(Data for this task Opens)

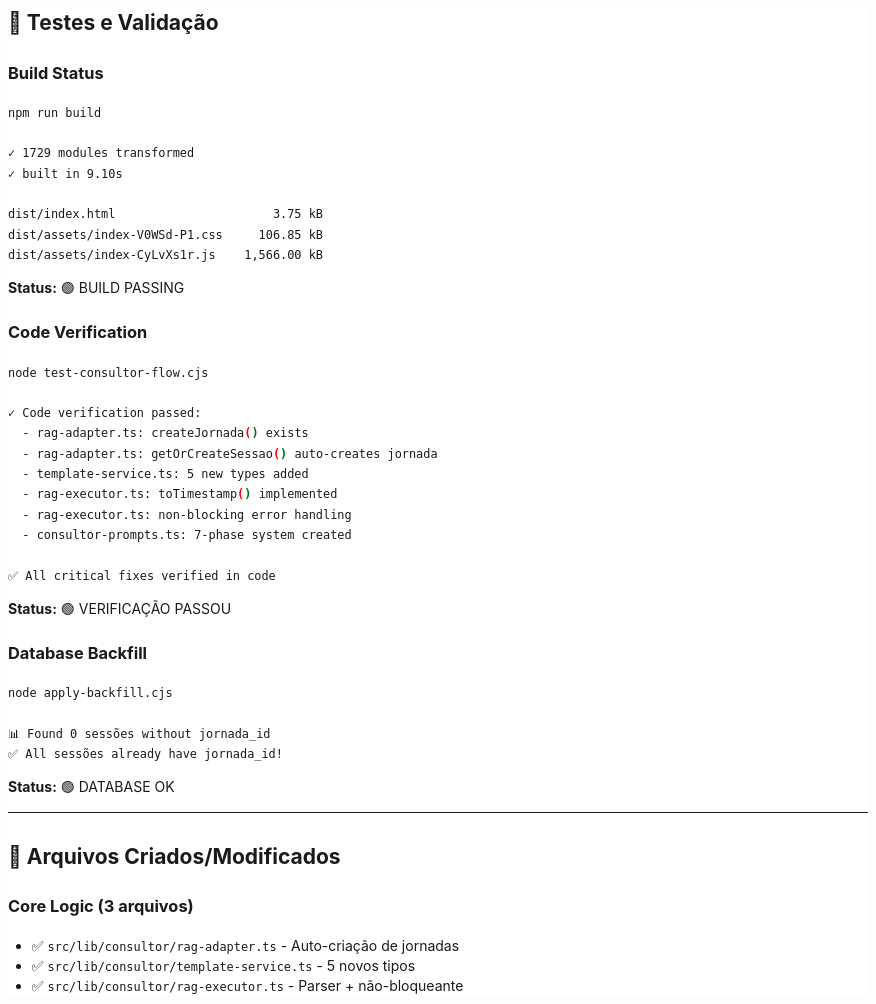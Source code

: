 
## 🧪 Testes e Validação

### Build Status

```bash
npm run build

✓ 1729 modules transformed
✓ built in 9.10s

dist/index.html                      3.75 kB
dist/assets/index-V0WSd-P1.css     106.85 kB
dist/assets/index-CyLvXs1r.js    1,566.00 kB
```

**Status:** 🟢 BUILD PASSING

### Code Verification

```bash
node test-consultor-flow.cjs

✓ Code verification passed:
  - rag-adapter.ts: createJornada() exists
  - rag-adapter.ts: getOrCreateSessao() auto-creates jornada
  - template-service.ts: 5 new types added
  - rag-executor.ts: toTimestamp() implemented
  - rag-executor.ts: non-blocking error handling
  - consultor-prompts.ts: 7-phase system created

✅ All critical fixes verified in code
```

**Status:** 🟢 VERIFICAÇÃO PASSOU

### Database Backfill

```bash
node apply-backfill.cjs

📊 Found 0 sessões without jornada_id
✅ All sessões already have jornada_id!
```

**Status:** 🟢 DATABASE OK

---

## 📁 Arquivos Criados/Modificados

### Core Logic (3 arquivos)
- ✅ `src/lib/consultor/rag-adapter.ts` - Auto-criação de jornadas
- ✅ `src/lib/consultor/template-service.ts` - 5 novos tipos
- ✅ `src/lib/consultor/rag-executor.ts` - Parser + não-bloqueante
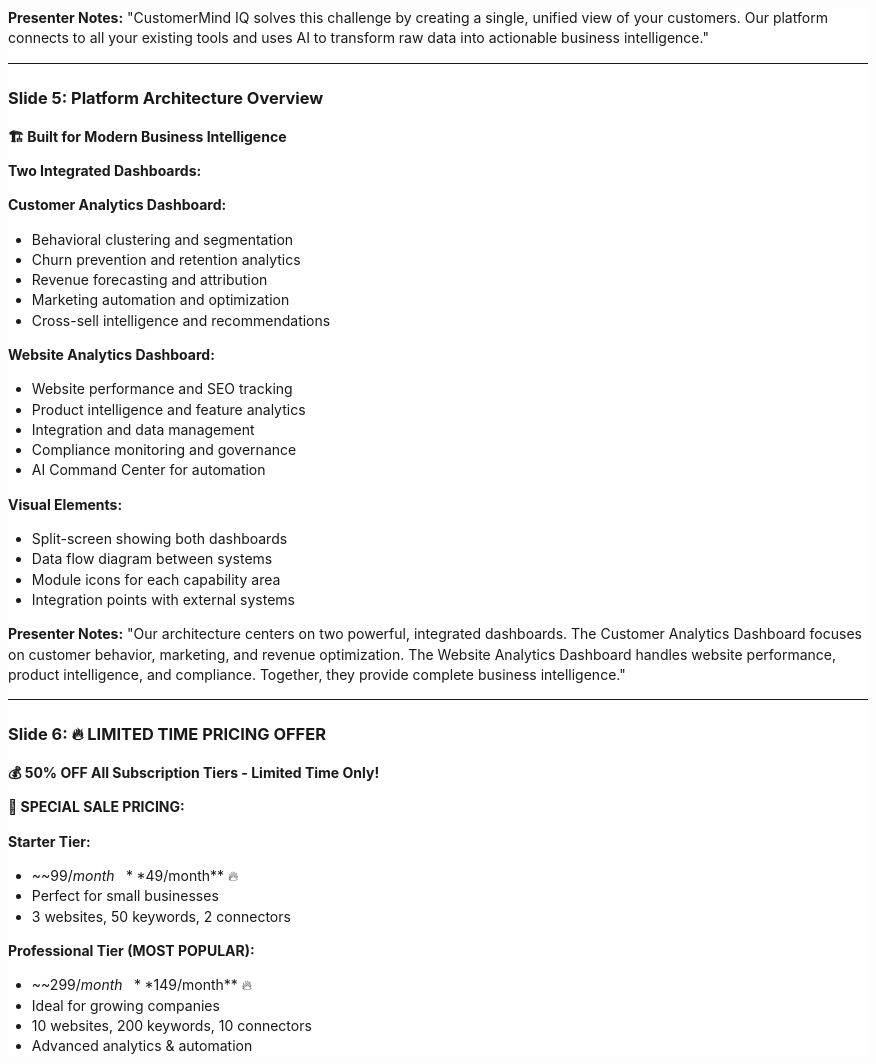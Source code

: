 **Presenter Notes:**
"CustomerMind IQ solves this challenge by creating a single, unified view of your customers. Our platform connects to all your existing tools and uses AI to transform raw data into actionable business intelligence."

---

### Slide 5: Platform Architecture Overview
**🏗️ Built for Modern Business Intelligence**

**Two Integrated Dashboards:**

**Customer Analytics Dashboard:**
- Behavioral clustering and segmentation
- Churn prevention and retention analytics
- Revenue forecasting and attribution
- Marketing automation and optimization
- Cross-sell intelligence and recommendations

**Website Analytics Dashboard:**
- Website performance and SEO tracking
- Product intelligence and feature analytics
- Integration and data management
- Compliance monitoring and governance
- AI Command Center for automation

**Visual Elements:**
- Split-screen showing both dashboards
- Data flow diagram between systems
- Module icons for each capability area
- Integration points with external systems

**Presenter Notes:**
"Our architecture centers on two powerful, integrated dashboards. The Customer Analytics Dashboard focuses on customer behavior, marketing, and revenue optimization. The Website Analytics Dashboard handles website performance, product intelligence, and compliance. Together, they provide complete business intelligence."

---

### Slide 6: 🔥 LIMITED TIME PRICING OFFER
**💰 50% OFF All Subscription Tiers - Limited Time Only!**

**🚨 SPECIAL SALE PRICING:**

**Starter Tier:**
- ~~$99/month~~ **$49/month** 🔥
- Perfect for small businesses
- 3 websites, 50 keywords, 2 connectors

**Professional Tier (MOST POPULAR):**
- ~~$299/month~~ **$149/month** 🔥
- Ideal for growing companies
- 10 websites, 200 keywords, 10 connectors
- Advanced analytics & automation

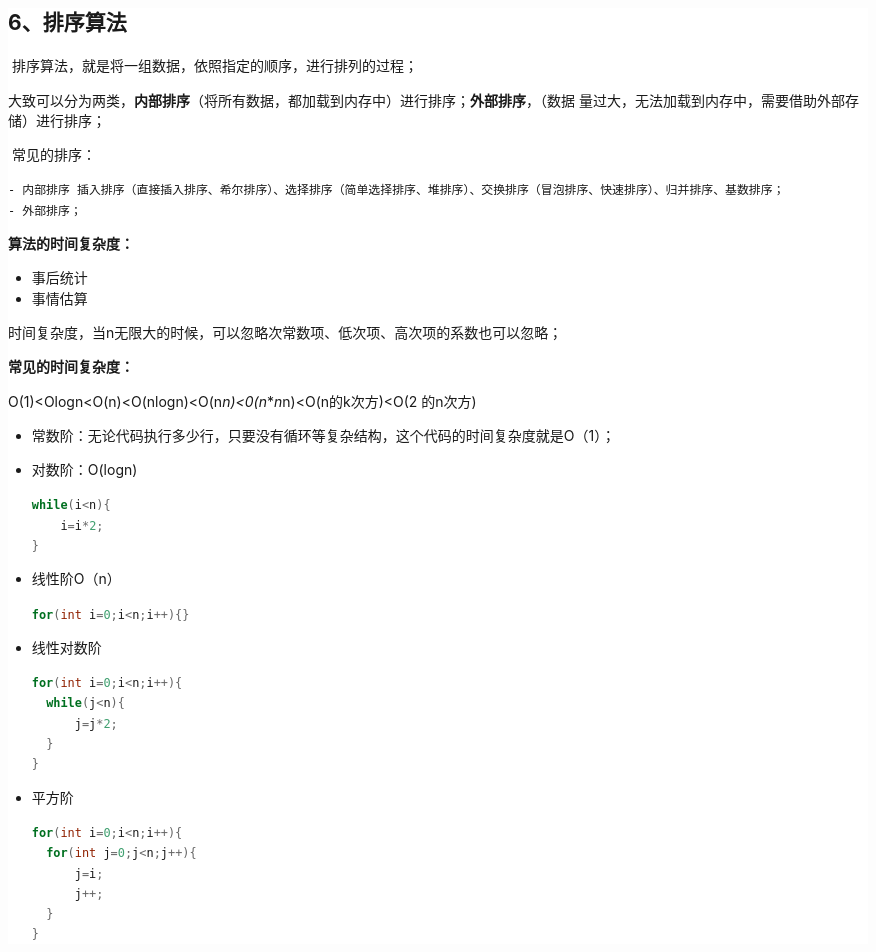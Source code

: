 

## 6、排序算法

​	排序算法，就是将一组数据，依照指定的顺序，进行排列的过程；

​	大致可以分为两类，**内部排序**（将所有数据，都加载到内存中）进行排序；**外部排序**，（数据 量过大，无法加载到内存中，需要借助外部存储）进行排序；

​	常见的排序：

	- 内部排序 插入排序（直接插入排序、希尔排序）、选择排序（简单选择排序、堆排序）、交换排序（冒泡排序、快速排序）、归并排序、基数排序；
	- 外部排序；

**算法的时间复杂度：**

- 事后统计
- 事情估算

时间复杂度，当n无限大的时候，可以忽略次常数项、低次项、高次项的系数也可以忽略；

**常见的时间复杂度：**

O(1)<Ologn<O(n)<O(nlogn)<O(n*n)<0(n***n*n)<O(n的k次方)<O(2 的n次方)

- 常数阶：无论代码执行多少行，只要没有循环等复杂结构，这个代码的时间复杂度就是O（1）；

- 对数阶：O(logn)

  ```java
  while(i<n){
      i=i*2;
  }
  ```

- 线性阶O（n）

  ```java 
  for(int i=0;i<n;i++){}
  ```

- 线性对数阶

  ```java
  for(int i=0;i<n;i++){
  	while(j<n){
  		j=j*2;
  	}
  }
  ```

- 平方阶

  ```java
  for(int i=0;i<n;i++){
  	for(int j=0;j<n;j++){
  		j=i;
  		j++;
  	}
  }
  ```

(Data for this task Closes)

- [Task statement]: Write only the number of lines above that contain "node".

- [Exercise answer]: 2